Another limitation is that of system resources. Because of the recursive nature of
some of our code, a lot of memory will be allocated for messages which will not
immediately be freed. Our test computer had relatively little memory and did not
respond well to simulations of 1500 nodes and above, but we imagine that even more
well-equipped computers will at some node count stop behaving in a satisfactory way.
5.2 Simulation Run Setup
The following simulation runs were set up in the omnetpp.ini file for our
simulation purposes (chapter 4.5.1 describes some of the parameters below, the
rest are unimportant for the purposes of this thesis):
[Run 34]
description = "HyperCircle"
network = SimpleNetwork
**.overlayType = "HyperCircleModules"
**.tier1Type = "KBRTestAppModules"
**.overlay.iterativeLookup=false
**.useCommonAPIforward = false
**.targetOverlayTerminalNum=256
**.creationProbability=0.5
**.migrationProbability=0.0
**.removalProbability=0.8
**.gracefulLeaveProbability=0.3
[Run 36]
description = "Kademlia"
network = SimpleNetwork
**.overlayType = "KademliaModules"
**.tier1Type = "KBRTestAppModules"
**.overlay.iterativeLookup=true
**.targetOverlayTerminalNum=256
**.creationProbability=0.5
**.migrationProbability=0.0
**.removalProbability=0.8
**.gracefulLeaveProbability=0.3
**.tier*.kbrTestApp.lookupNodeIds=true
**.overlay.lookupRedundantNodes = 8
**.overlay.lookupMerge = true
[Run 37]
description = "Chord"
network = SimpleNetwork
**.overlayType = "ChordModules"
**.tier1Type = "KBRTestAppModules"
**.targetOverlayTerminalNum=256
**.creationProbability=0.5
25
Theoretical Background
**.migrationProbability=0.0
**.removalProbability=0.8
**.gracefulLeaveProbability=0.3
Each simulation run has, as can be seen, the same probabilities for node arrival and
departure. We chose to a network of 256 nodes, as this was something our test
computer could do without freezing. We let this simulation run for 15 minutes
(simulation time, not actual time), as, again, we didn’t want our test computer to start
misbehaving.
5.3 Simulation Results
This section lists delivery ratio, hop count and delay time graphs for nodes that join
and leave the network using the hypercircle algorithm, compared with the same
statistics for the OverSim implementations of Chord [14] and Kademlia [17]. Since
the purpose of this report is to provide a framework for future study of the Hypercircle
algorithm, only one example simulation is presented here.

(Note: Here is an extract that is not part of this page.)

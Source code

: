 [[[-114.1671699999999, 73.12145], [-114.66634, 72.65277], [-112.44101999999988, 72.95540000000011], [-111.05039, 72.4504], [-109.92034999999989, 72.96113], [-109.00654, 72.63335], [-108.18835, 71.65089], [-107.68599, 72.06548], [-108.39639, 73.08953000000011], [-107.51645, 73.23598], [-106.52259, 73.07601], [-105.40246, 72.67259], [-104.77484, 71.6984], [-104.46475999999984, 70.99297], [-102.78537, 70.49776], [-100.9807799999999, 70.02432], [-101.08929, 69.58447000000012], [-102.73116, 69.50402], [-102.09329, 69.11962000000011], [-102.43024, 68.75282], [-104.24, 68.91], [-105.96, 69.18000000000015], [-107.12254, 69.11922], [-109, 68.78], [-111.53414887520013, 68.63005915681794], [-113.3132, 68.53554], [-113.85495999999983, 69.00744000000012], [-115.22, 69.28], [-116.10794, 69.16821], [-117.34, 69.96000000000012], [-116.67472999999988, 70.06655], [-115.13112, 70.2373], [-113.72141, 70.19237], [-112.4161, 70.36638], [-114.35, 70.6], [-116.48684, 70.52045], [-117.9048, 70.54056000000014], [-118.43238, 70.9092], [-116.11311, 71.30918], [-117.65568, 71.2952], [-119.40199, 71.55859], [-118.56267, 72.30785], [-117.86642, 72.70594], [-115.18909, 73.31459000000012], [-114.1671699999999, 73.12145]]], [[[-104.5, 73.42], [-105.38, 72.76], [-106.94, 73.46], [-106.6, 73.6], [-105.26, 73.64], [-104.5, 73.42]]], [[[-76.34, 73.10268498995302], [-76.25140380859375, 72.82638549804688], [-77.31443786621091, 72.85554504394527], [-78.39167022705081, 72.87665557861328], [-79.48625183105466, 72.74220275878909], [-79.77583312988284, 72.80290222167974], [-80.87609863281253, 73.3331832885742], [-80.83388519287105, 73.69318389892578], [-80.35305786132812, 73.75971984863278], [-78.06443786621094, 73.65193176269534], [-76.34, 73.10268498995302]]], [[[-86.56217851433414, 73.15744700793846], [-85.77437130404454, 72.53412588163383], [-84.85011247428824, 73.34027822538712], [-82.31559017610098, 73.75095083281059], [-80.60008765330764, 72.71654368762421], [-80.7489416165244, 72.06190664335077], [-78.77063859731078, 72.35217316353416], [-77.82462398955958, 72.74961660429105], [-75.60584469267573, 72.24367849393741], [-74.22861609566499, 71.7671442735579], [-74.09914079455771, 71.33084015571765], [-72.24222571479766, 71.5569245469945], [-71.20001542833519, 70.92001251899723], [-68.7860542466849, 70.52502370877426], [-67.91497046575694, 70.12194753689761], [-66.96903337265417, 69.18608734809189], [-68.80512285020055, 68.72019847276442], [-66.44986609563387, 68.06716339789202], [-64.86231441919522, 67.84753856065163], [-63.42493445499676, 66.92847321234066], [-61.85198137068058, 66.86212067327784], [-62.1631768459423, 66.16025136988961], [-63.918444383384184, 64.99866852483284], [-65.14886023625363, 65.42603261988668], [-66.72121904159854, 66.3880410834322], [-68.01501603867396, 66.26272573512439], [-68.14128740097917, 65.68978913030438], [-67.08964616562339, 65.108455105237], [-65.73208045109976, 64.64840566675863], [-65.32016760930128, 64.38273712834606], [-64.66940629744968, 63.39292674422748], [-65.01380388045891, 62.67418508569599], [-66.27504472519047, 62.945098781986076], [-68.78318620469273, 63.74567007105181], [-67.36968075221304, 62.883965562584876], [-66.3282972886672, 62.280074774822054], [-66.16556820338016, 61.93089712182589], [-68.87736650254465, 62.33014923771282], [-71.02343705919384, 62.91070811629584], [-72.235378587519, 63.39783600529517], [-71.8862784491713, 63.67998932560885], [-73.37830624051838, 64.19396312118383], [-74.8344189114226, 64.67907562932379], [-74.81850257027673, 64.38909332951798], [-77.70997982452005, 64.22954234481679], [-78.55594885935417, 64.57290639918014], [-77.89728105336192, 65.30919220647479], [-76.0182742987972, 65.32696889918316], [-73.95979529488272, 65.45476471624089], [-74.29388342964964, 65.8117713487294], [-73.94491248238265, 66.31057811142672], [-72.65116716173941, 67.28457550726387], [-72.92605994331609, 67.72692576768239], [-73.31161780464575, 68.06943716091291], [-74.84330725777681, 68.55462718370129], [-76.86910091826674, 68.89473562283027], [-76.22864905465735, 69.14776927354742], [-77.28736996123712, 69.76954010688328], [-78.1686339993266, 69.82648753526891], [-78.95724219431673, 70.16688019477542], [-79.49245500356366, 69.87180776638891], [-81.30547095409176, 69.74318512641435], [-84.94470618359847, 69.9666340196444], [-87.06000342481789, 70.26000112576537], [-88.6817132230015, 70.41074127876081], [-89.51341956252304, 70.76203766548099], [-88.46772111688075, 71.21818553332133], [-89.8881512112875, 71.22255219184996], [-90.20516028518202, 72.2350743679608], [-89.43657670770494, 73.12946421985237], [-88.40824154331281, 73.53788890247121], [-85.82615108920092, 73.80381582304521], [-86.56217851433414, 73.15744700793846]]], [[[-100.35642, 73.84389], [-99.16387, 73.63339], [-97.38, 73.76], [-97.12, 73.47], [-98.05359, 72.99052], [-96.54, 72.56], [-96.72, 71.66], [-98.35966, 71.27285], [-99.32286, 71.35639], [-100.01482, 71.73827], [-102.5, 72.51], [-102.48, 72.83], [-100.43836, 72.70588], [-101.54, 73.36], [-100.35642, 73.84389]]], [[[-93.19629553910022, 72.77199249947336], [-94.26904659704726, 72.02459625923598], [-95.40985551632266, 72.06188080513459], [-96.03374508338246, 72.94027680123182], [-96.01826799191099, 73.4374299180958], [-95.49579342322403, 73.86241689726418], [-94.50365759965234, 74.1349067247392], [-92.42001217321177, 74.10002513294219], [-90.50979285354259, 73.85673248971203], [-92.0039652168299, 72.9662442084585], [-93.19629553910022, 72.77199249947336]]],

Although this Kademlia implementation does not use broadcasting in the exact sense,
since it tries to determine the best path to the receiving node, the Hypercircle
algorithm also results in a shortest path (along with several others). Since it is this
path that will determine the end-to-end delay time (the additional broadcasting will
only take up bandwidth), the results are somewhat comparable. The hop count results,
on the other hand, are not (more on this below).
The diagrams that follow were generated by plove from the vector file outputted by
OverSim. The horizontal axis denotes the simulation time from simulation start to
simulation finish. The vertical axis denotes either delivery ratio (the ratio of messages
successfully delivered to messages sent), hop count (the number of nodes traversed
between the sending and receiving nodes) or global time delay (the time between
message sent and message received at the end-point).
Figures 18, 19 and 20 show the delivery ratios of the three simulation runs. The
delivery ratio is defined as the percentage of messages correctly delivered to their
destination. If a protocol is well-designed and well-implemented, the delivery ratio
will only be dependent on simulation parameters relating to network instability, and in
certain cases on nodes that are leaving the network, therefore not being able to
forward the message.
The results shown above are roughly equal, the HyperCircle having a slight dip at
times when a node is removed (our implementation does not resend messages in these
cases). The Chord implementation seems to be sensitive to this as well.
Figures 21, 22 and 23 show the hop count (the number of nodes that each message
passes on its way to its destination). These results are not comparable, since Kademlia
uses a lookup function optimized for finding the shortest path to a node, as opposed to
finding the optimal spanning tree for broadcasting. The results are interesting though,
when seen in context with the time delay results in Figures 24 to 26.
26
Theoretical Background
Figure 18: HyperCircle delivery ratio (256 nodes)
Figure 19: Kademlia delivery ratio (256 nodes)
27
Theoretical Background
Figure 20: Chord delivery ratio (256 nodes)
Figure 21: HyperCircle hop count (256 nodes)
28
Theoretical Background
Figure 22: Kademlia hop count (256 nodes)
Figure 23: Chord hop count (256 nodes)
29
Theoretical Background
Figure 24: HyperCircle global delay time (256 nodes)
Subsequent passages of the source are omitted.